Hi,everybody!
I build a library of procedures.
Every procedure i put in separate hla file and have one hhf file where i put procedure @external declarations.
If in one of hla modules i set @basereg := esp its OK. Params are addressed by esp in this module.
But @parmoffset := 4 seems no effect in this case. All params are addressed as if @parmoffset := 8.
And only if i set @parmoffset := 4 in hhf file before procedure @external declaration it has effect.
But this manipulations seems a bit ugly to me.
And also i have to restore @parmoffset := 8 after declaration or this offset will be applied to further procedure declarations.
Can anyone explain where this declarations are legal and what effect they have in different places?
Posted on 2005-10-18 07:31:03 by Elohim Meth

Hi,everybody!
I build a library of procedures.
Every procedure i put in separate hla file and have one hhf file where i put procedure @external declarations.
If in one of hla modules i set @basereg := esp its OK. Params are addressed by esp in this module.
But @parmoffset := 4 seems no effect in this case. All params are addressed as if @parmoffset := 8.
And only if i set @parmoffset := 4 in hhf file before procedure @external declaration it has effect.

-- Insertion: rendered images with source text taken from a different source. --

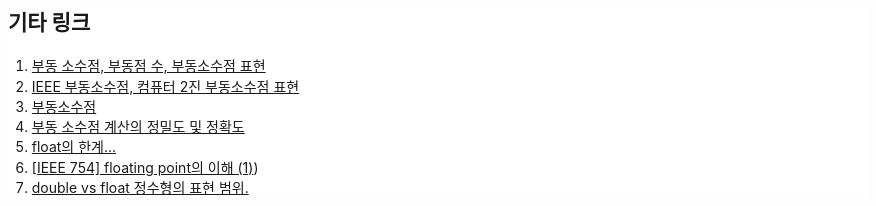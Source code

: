 
## 기타 링크
1. [부동 소수점, 부동점 수, 부동소수점 표현](http://www.ktword.co.kr/abbr_view.php?m_temp1=1067)
2. [ IEEE 부동소수점, 컴퓨터 2진 부동소수점 표현](http://www.ktword.co.kr/abbr_view.php?nav=&m_temp1=4886&id=122)
3. [부동소수점](https://pang2h.tistory.com/293)
4. [부동 소수점 계산의 정밀도 및 정확도](https://docs.microsoft.com/ko-kr/office/troubleshoot/access/floating-calculations-info)
5. [float의 한계...](https://gpgstudy.com/forum/viewtopic.php?t=1651)
6. [[IEEE 754] floating point의 이해 (1)](http://studyfoss.egloos.com/4956717))
7. [double vs float 정수형의 표현 범위. ](http://blog.daum.net/iiiiiiiiiiiiiii99/16590270)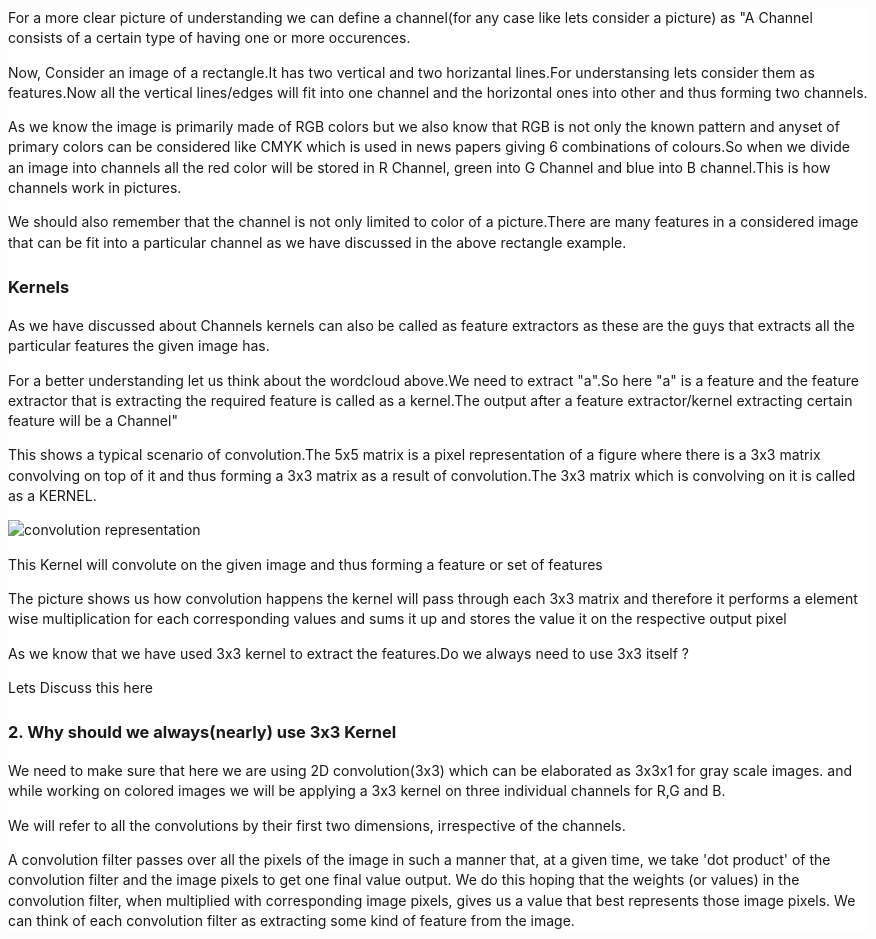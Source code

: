 <p>For a more clear picture of understanding we can define a channel(for any case like lets consider a picture) as "A Channel consists of a certain type of having one or more occurences.

Now, Consider an image of a rectangle.It has two vertical and two horizantal lines.For understansing lets consider them as features.Now all the vertical lines/edges will fit into one channel and the horizontal ones into other and thus forming two channels. </p>

<p>As we know the image is primarily made of RGB colors but we also know that RGB is not only the known pattern and anyset of primary colors can be considered like CMYK which is used in news papers giving 6 combinations of colours.So when we divide an image into channels all the red color will be stored in R Channel, green into G Channel and blue into B channel.This is how channels work in pictures.

We should also remember that the channel is not only limited to color of a picture.There are many features in a considered image that can be fit into a particular channel as we have discussed in the above rectangle example.</p>

### Kernels

<p>As we have discussed about Channels kernels can also be called as feature extractors as these are the guys that extracts all the particular features the given image has.

For a better understanding let us think about the wordcloud above.We need to extract "a".So here "a" is a feature and the feature extractor that is extracting the required feature is called as a kernel.The output after a feature extractor/kernel extracting certain feature will be a Channel"</p>

<p>This shows a typical scenario of convolution.The 5x5 matrix is a pixel representation of a figure where there is a 3x3 matrix convolving on top of it and thus forming a 3x3 matrix as a result of convolution.The 3x3 matrix which is convolving on it is called as a KERNEL.</p>

<img src="https://icecreamlabs.com/wp-content/uploads/2018/08/33-con.gif" alt="convolution representation">

<p>This Kernel will convolute on the given image and thus forming a feature or set of features

The picture shows us how convolution happens the kernel will pass through each 3x3 matrix and therefore it performs a element wise multiplication for each corresponding values and sums it up and stores the value it on the respective output pixel</p>

<p>As we know that we have used 3x3 kernel to extract the features.Do we always need to use 3x3 itself ?

Lets Discuss this here</p>

### 2. Why should we always(nearly) use 3x3 Kernel

<p> We need to make sure that here we are using 2D convolution(3x3) which can be elaborated as 3x3x1 for gray scale images. and while working on colored images we will be applying a 3x3 kernel on three individual channels for R,G and B.

We will refer to all the convolutions by their first two dimensions, irrespective of the channels.

A convolution filter passes over all the pixels of the image in such a manner that, at a given time, we take 'dot product' of the convolution filter and the image pixels to get one final value output. We do this hoping that the weights (or values) in the convolution filter, when multiplied with corresponding image pixels, gives us a value that best represents those image pixels. We can think of each convolution filter as extracting some kind of feature from the image.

Yes. This is because the offsets for the parameters get set only once -- and because the external declaration is the first declaration, that's the value that HLA uses.


But this manipulations seems a bit ugly to me.

I agree, the whole concept is ugly. I'm not supporting that scheme in HLA v2.0. I'll try a different approach. Word to the wise, if you want your code to port to HLA v2.0 (whever it appears in the far future), I'd just use text equates for all such accesses.


And also i have to restore @parmoffset := 8 after declaration or this offset will be applied to further procedure declarations.

Also true. parmOffset is simply an internal HLA compiler variable that you get access to via the @parmOffset pseudo-variable.
The @parmOffset compile-time assignment is the *only* thing that changes this value.


Can anyone explain where this declarations are legal and what effect they have in different places?

Technically, they're legal everywhere. But they only take affect with the next procedure declaration and HLA only uses the offsets associated with the *first* declaration (e.g., external, forward, or standard) that it finds.
Cheers,
Randy Hyde
Posted on 2005-10-18 22:26:20 by rhyde
Thanks for your reply Randy!
So as you advised i will not use @parmoffset.
Text equations are enough for my purposes.